NARRATION: My father’s reasoning was frustrating to me sometimes. Often, he based a lot of it on emotion. I thought interpretation of life needed to be removed from that.
My dad liked to talk about his own father. Especially stories from World War II. My grandfather was a decorated war hero and captain.
My dad was impressed with my grandfather’s war heroism. However, my grandfather was conflicted. He earned the Bronze Star leading an ambush on an enemy camp in the dead of night. The memory of causing those deaths and losing his brother in the war brought my grandfather a lot of pain. My father witnessed this growing up.
My father’s thinking was more straightforward: Because Nazi Germany hurt my grandpa and killed my great uncle, they were at fault and were evil.
In college I become very influenced by academics. As a young and impressionable person, I needed answers. Someone with a Ph.D. seemed to provide them.
I read the German philosopher Hannah Arendt (ARE-RENT). She coined the famous phrase “the banality of evil” in her 1963 report for the New Yorker “Eichmann (IKE-MAN) in Jerusalem.” In covering the trial of Nazi war criminal Adolf Eichmann (IKE-MAN) in Jerusalem, she concluded that he wasn’t a monster but “terribly and terrifyingly normal.” Meaning, anyone was capable of committing the same crimes Eichmann (IKE-MAN) did if they thought they were part of a movement that was bigger than they were.
This made sense to me. I brought these ideas up with my father at the dinner table.
“A normal person wouldn’t commit war crimes,” my dad responded. “The Nazis were psychopaths.” To him, Arendt was providing an excuse for Eichmann and others that hurt my grandfather and great uncle. Arendt (ARE-RENT) and my dad both agreed that Nazis were evil but my father couldn’t accept that normal people could do the same atrocities.

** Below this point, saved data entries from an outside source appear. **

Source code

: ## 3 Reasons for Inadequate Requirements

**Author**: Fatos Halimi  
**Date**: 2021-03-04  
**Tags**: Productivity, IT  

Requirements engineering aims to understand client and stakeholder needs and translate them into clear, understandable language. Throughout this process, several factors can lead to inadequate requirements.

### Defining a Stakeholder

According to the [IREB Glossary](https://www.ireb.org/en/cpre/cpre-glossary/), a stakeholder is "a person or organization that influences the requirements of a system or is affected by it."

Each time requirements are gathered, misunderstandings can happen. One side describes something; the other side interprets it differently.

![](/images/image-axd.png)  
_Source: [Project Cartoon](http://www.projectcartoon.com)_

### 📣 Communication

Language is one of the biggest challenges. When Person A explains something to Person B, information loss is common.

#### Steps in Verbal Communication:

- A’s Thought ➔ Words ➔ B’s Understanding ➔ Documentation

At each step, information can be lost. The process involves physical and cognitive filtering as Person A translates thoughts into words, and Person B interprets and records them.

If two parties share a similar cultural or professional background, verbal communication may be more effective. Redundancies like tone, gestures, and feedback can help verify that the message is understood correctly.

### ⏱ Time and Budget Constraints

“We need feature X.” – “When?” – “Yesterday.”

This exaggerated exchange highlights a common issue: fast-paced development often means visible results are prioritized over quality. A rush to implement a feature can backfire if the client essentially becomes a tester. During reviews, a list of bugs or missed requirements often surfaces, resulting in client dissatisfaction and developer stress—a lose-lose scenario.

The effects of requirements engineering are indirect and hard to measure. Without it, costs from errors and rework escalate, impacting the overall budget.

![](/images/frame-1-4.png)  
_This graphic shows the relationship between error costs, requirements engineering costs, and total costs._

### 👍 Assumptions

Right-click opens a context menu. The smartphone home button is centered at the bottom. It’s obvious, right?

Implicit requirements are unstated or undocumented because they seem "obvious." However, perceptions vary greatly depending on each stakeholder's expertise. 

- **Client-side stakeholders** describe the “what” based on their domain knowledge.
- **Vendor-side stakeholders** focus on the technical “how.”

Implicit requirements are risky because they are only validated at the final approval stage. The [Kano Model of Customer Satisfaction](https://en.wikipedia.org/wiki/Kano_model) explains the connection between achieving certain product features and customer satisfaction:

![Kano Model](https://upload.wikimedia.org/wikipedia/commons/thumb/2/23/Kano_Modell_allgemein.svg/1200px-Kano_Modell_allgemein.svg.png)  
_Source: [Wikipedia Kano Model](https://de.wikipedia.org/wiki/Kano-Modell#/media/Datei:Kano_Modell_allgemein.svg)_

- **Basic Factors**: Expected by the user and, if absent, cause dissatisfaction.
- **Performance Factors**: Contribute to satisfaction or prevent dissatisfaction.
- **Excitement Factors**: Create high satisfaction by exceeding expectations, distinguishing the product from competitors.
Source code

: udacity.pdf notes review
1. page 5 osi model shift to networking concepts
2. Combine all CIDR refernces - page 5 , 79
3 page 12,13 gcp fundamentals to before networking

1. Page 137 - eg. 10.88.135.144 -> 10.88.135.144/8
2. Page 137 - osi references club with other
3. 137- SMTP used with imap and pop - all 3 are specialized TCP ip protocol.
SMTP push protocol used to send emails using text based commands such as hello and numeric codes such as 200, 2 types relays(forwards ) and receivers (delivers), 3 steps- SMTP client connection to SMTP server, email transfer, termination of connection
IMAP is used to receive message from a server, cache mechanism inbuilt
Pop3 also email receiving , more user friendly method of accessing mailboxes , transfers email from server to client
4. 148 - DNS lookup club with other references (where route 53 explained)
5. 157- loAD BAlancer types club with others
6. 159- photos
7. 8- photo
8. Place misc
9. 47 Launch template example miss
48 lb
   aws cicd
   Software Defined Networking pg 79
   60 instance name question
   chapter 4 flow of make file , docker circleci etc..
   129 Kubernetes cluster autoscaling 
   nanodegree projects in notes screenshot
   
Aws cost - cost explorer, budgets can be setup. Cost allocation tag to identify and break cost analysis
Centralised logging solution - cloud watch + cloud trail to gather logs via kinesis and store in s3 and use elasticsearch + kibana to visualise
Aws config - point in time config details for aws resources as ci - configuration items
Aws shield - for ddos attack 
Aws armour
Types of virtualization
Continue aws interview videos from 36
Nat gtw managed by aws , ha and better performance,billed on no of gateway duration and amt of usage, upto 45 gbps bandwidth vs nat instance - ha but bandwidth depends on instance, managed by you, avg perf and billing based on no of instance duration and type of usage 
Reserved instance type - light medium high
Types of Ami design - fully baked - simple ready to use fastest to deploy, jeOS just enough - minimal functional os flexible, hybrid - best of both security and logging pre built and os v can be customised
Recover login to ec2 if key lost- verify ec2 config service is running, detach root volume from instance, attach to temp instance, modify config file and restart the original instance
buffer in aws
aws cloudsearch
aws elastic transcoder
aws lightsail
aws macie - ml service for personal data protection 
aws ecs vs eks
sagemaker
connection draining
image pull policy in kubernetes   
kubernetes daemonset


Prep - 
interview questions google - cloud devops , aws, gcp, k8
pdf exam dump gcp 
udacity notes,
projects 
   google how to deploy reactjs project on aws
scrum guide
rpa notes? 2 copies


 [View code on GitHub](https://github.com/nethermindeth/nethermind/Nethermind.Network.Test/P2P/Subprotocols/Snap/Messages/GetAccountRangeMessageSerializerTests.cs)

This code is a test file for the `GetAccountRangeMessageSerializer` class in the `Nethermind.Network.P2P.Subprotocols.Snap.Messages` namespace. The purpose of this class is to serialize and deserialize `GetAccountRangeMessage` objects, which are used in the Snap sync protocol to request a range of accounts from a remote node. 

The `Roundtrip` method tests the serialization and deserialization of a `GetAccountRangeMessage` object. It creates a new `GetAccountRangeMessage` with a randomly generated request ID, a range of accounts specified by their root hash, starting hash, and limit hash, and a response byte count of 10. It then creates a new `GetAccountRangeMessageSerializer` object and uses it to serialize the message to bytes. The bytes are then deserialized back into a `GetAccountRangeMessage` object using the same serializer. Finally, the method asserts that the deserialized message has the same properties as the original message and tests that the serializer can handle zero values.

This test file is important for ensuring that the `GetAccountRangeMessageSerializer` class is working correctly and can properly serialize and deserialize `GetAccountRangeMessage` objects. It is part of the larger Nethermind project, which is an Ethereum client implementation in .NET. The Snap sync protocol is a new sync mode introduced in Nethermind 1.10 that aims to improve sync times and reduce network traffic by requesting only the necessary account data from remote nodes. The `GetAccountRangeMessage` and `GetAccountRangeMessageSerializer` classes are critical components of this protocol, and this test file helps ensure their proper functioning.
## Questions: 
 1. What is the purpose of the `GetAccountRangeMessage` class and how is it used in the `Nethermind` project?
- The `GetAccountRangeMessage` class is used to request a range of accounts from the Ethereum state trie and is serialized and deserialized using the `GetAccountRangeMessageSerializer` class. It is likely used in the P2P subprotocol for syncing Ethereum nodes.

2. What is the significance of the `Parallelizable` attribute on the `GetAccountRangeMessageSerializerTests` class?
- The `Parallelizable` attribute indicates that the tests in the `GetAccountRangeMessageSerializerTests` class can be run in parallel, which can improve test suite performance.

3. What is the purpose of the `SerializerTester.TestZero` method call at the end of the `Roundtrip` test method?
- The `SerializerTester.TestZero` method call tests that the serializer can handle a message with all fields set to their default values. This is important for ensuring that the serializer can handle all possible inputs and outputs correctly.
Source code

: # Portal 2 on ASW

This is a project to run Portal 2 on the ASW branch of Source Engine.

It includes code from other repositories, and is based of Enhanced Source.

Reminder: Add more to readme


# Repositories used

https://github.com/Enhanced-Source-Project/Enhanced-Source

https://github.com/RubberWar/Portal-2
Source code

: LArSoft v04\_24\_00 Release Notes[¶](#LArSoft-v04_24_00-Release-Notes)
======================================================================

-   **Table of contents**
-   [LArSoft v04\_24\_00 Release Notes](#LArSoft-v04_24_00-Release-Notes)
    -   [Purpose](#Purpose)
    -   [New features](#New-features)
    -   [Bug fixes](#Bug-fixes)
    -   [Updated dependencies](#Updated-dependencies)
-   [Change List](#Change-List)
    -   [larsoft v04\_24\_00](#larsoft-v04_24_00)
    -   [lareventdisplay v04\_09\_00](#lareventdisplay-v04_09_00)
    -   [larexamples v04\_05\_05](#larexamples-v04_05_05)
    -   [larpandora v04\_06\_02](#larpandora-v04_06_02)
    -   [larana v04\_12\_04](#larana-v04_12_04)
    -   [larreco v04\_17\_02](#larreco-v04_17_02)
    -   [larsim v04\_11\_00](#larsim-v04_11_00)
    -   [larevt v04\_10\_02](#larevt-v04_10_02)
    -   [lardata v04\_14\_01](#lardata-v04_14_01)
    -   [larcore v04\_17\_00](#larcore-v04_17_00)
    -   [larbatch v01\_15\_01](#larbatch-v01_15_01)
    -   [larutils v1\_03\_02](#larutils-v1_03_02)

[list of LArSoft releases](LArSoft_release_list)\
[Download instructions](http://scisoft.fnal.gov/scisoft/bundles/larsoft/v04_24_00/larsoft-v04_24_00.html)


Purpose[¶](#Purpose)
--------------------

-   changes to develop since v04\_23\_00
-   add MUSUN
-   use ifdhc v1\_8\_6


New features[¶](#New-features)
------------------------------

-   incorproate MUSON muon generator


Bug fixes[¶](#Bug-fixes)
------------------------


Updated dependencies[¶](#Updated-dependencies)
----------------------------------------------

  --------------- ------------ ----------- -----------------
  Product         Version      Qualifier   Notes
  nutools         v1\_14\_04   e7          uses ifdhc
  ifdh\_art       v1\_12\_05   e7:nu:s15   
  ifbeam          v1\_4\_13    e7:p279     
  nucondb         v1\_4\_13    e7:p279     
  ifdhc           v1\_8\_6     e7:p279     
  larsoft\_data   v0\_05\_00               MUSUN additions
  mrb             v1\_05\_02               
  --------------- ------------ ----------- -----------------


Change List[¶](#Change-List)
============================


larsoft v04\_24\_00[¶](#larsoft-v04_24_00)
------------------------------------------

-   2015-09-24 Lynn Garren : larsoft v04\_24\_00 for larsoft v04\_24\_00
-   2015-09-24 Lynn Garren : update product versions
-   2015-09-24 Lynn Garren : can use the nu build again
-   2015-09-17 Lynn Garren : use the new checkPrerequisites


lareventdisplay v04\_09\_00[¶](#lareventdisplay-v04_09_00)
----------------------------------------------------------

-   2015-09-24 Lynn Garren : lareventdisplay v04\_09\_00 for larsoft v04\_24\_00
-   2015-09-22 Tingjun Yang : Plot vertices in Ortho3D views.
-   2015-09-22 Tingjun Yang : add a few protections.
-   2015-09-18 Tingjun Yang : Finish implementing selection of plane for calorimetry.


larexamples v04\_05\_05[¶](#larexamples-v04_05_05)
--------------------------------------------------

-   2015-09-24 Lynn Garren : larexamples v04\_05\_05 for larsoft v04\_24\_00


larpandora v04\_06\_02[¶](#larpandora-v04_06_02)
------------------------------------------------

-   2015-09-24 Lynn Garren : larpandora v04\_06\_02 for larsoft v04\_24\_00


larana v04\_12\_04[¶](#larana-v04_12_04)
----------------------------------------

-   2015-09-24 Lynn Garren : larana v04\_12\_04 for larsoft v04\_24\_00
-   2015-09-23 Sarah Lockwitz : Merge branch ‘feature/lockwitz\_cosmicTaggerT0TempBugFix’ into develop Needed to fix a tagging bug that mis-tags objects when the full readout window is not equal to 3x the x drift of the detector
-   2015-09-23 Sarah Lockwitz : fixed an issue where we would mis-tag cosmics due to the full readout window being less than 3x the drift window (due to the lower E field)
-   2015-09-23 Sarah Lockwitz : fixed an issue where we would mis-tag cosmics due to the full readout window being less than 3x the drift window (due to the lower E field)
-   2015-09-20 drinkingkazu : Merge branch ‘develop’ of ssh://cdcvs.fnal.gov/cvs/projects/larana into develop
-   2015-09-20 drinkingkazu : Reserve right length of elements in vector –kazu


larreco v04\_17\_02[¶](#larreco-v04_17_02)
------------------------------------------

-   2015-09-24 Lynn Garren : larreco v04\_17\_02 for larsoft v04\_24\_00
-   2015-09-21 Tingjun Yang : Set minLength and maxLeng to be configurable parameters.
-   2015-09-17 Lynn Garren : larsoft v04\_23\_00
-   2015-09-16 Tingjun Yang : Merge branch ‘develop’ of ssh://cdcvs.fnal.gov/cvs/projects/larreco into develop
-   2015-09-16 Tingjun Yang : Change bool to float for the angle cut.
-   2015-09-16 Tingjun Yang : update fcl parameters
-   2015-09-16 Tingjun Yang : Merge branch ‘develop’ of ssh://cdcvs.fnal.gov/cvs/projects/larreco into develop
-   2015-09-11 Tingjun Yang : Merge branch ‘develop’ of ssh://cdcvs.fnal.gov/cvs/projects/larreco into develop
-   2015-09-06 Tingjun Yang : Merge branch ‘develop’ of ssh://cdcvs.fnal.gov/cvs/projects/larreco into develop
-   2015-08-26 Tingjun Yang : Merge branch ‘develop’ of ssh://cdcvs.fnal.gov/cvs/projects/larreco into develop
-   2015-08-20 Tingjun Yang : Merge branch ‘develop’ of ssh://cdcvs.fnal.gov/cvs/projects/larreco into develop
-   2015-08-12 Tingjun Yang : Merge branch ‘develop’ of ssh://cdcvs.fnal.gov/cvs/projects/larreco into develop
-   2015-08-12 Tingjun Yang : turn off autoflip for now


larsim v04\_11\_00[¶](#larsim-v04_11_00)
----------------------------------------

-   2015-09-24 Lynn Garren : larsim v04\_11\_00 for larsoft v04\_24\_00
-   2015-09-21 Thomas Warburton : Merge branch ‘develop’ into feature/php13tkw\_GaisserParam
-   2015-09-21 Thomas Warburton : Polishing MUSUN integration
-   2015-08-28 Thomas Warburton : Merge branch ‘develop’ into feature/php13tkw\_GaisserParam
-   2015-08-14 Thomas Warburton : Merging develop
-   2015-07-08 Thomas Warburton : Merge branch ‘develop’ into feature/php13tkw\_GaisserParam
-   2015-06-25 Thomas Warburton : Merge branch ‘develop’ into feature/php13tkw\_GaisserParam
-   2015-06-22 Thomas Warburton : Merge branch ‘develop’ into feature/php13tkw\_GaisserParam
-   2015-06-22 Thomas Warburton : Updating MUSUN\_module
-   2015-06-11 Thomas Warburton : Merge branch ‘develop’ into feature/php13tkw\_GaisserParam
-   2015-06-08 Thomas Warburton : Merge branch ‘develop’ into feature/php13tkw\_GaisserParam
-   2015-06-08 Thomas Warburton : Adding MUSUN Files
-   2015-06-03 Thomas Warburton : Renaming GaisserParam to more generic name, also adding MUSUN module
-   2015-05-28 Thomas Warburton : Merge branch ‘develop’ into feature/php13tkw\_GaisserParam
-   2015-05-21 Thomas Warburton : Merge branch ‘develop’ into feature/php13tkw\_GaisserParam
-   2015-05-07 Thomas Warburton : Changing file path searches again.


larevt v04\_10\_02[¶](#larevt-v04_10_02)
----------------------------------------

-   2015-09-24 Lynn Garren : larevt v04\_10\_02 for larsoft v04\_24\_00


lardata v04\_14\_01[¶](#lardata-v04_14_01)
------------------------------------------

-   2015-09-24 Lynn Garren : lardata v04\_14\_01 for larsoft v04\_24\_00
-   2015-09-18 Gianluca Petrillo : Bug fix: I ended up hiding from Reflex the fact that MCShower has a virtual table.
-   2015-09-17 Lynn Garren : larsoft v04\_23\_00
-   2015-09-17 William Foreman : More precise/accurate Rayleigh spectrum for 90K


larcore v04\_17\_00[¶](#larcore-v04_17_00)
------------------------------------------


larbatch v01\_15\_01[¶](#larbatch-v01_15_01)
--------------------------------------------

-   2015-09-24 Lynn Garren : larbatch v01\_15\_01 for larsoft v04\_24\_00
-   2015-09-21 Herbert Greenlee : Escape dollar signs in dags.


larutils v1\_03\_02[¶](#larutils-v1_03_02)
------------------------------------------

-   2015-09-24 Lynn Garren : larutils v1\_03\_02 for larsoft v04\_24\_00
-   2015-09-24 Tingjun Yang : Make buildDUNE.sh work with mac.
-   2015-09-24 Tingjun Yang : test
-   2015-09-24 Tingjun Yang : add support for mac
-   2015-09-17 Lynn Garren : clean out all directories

Fast forward years later. I’m a graduate student going to a panel on Arendt (ARE-RENT). The panelists were esteemed academics I’d come to trust as an impressionable 20-year-old.
When the Q and A rolled around, those that stepped up to the mic were mostly older people that had a close connection with World War II. Like my father, they thought Arendt (ARE-RENT) was defending Nazis. I couldn’t help but empathize with their open emotion. I even felt angry at the panelists who tried their best to defend Arendt (ARE-RENT).
The event ended and I lingered to process my feelings. Looking back on the conversation with my father, I felt like a jerk.
I felt like a jerk because I didn’t consider that my dad’s reasoning came from a place of experience not just emotion. I realized that interpreting life like this wasn’t inferior to an academic interpretation. It’s actually more touching because it’s indicative of all the love that was in his heart.
It is still hard to find find answers sometimes even though I think I’ve grown intellectually. But I’ve been told that I don’t suffer fools lightly so maybe there’s hope for me.
BACK ANNOUNCE: This month, Lara McCaffrey’s father would have celebrated his 63rd birthday. He would have insisted on another slice of cake, not discussing philosophy at the dinner table.